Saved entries
-------------------------

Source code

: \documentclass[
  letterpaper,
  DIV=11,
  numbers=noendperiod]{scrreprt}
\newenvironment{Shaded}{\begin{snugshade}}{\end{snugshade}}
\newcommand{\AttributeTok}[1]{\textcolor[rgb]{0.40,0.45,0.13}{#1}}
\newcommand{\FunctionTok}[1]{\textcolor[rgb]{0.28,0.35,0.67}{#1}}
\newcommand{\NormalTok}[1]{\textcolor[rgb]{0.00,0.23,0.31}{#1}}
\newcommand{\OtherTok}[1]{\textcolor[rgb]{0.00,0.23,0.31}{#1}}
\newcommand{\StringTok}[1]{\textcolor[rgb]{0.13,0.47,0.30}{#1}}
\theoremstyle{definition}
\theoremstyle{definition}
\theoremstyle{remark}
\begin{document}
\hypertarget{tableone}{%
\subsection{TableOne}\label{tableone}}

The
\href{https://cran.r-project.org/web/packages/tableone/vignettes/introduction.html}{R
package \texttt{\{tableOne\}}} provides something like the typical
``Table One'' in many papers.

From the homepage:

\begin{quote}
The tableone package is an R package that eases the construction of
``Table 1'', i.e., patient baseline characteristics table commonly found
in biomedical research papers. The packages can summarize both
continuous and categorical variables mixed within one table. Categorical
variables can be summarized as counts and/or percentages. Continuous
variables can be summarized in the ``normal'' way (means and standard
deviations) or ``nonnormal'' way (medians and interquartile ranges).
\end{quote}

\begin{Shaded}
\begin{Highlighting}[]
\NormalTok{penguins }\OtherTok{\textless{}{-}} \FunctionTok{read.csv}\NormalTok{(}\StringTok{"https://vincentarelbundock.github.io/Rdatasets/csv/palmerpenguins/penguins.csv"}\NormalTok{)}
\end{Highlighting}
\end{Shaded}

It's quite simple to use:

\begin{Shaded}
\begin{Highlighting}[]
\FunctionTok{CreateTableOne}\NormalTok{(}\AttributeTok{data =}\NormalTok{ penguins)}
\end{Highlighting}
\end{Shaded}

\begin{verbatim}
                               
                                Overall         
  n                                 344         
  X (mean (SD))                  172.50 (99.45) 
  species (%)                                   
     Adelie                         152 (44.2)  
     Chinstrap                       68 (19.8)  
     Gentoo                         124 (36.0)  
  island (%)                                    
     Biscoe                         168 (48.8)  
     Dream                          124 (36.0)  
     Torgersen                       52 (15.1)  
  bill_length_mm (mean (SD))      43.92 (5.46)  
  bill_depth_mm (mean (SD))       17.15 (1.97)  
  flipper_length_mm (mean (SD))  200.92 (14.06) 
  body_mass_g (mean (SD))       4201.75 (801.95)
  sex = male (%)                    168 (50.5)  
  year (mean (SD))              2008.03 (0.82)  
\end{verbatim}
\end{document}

-------------------------

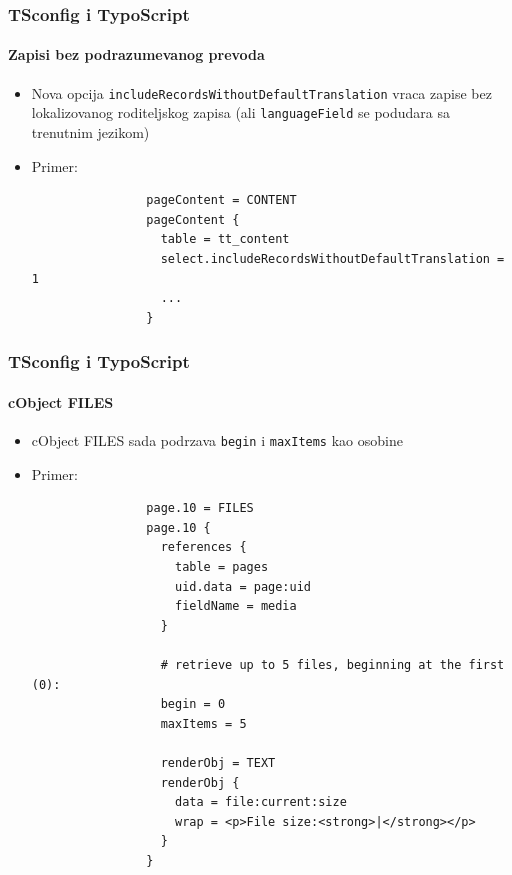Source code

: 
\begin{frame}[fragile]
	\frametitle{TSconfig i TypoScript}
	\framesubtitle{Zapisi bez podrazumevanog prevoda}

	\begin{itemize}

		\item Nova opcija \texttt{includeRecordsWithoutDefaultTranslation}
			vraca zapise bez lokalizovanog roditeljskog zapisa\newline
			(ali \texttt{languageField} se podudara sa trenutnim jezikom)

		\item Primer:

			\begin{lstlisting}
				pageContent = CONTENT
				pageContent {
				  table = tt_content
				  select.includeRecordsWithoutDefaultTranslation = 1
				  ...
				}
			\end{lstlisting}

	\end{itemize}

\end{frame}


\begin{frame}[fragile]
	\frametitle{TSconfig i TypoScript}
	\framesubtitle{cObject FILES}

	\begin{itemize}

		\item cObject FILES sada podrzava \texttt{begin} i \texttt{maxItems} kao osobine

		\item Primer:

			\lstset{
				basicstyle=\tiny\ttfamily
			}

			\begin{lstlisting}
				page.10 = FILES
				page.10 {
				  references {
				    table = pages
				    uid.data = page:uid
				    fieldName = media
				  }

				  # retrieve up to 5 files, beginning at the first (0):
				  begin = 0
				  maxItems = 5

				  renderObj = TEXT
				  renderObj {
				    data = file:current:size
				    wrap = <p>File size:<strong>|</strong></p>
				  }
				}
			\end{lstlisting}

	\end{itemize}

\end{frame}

-------------------------

**WHAT YOU ARE ASKED TO DO**. From the records above, print only the lines between the one holding "basicstyle=\tiny\ttfamily" and the one holding "data = file:current:size", inclusive, exactly as they stand.

**TASK ANSWER**.
				basicstyle=\tiny\ttfamily
			}

			\begin{lstlisting}
				page.10 = FILES
				page.10 {
				  references {
				    table = pages
				    uid.data = page:uid
				    fieldName = media
				  }

				  # retrieve up to 5 files, beginning at the first (0):
				  begin = 0
				  maxItems = 5

				  renderObj = TEXT
				  renderObj {
				    data = file:current:size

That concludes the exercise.